Problem — All that is needed is each line of the entries holding the word "cert", copied as it stands.

Start of Materials provided

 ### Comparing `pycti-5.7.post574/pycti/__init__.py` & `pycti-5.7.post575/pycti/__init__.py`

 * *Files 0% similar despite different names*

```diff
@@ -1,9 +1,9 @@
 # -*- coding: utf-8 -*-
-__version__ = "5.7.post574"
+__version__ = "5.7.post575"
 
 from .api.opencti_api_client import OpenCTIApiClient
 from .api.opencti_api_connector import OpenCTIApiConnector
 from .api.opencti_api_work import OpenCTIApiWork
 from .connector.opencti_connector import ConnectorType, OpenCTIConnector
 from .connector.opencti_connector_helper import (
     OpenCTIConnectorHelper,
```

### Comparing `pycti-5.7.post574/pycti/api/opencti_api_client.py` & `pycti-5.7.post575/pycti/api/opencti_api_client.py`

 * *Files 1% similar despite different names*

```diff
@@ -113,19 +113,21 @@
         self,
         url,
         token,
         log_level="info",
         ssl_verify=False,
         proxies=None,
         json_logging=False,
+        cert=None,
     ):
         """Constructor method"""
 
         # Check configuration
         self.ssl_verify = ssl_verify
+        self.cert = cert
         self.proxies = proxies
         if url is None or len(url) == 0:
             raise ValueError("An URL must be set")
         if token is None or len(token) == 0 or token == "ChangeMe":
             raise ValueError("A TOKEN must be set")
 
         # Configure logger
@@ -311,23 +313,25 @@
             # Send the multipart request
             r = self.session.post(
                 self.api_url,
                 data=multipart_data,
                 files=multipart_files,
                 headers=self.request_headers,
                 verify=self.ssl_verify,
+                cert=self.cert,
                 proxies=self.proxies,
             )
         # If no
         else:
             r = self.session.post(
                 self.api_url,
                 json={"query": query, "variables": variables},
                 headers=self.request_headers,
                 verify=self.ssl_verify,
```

End of Materials provided
Start of Materials provided

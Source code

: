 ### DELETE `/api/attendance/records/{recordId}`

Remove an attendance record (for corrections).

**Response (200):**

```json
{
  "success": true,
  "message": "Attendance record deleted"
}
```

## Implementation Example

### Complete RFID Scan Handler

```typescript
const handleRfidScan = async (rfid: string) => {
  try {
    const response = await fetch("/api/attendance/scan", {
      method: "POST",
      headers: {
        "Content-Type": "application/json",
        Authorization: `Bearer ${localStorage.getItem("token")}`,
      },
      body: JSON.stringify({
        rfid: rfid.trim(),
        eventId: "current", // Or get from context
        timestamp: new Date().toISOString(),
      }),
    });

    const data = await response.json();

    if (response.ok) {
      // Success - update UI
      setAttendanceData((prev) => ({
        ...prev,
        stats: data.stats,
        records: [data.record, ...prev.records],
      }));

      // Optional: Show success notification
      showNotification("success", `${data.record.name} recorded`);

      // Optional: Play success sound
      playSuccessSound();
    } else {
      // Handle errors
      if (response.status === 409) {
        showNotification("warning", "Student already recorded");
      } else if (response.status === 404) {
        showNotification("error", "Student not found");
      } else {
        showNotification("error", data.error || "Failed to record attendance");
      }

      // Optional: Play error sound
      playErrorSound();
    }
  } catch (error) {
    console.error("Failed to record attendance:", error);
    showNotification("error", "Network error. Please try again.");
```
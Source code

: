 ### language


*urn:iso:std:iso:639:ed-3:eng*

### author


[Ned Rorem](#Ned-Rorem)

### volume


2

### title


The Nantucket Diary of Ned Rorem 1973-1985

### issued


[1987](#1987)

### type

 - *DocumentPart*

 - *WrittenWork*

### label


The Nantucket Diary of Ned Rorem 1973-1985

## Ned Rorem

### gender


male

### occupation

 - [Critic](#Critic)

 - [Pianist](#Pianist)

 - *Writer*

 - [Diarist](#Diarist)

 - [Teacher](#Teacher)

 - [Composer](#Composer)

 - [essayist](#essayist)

End of Materials provided

Problem solution —
+        cert=None,
+        self.cert = cert
+                cert=self.cert,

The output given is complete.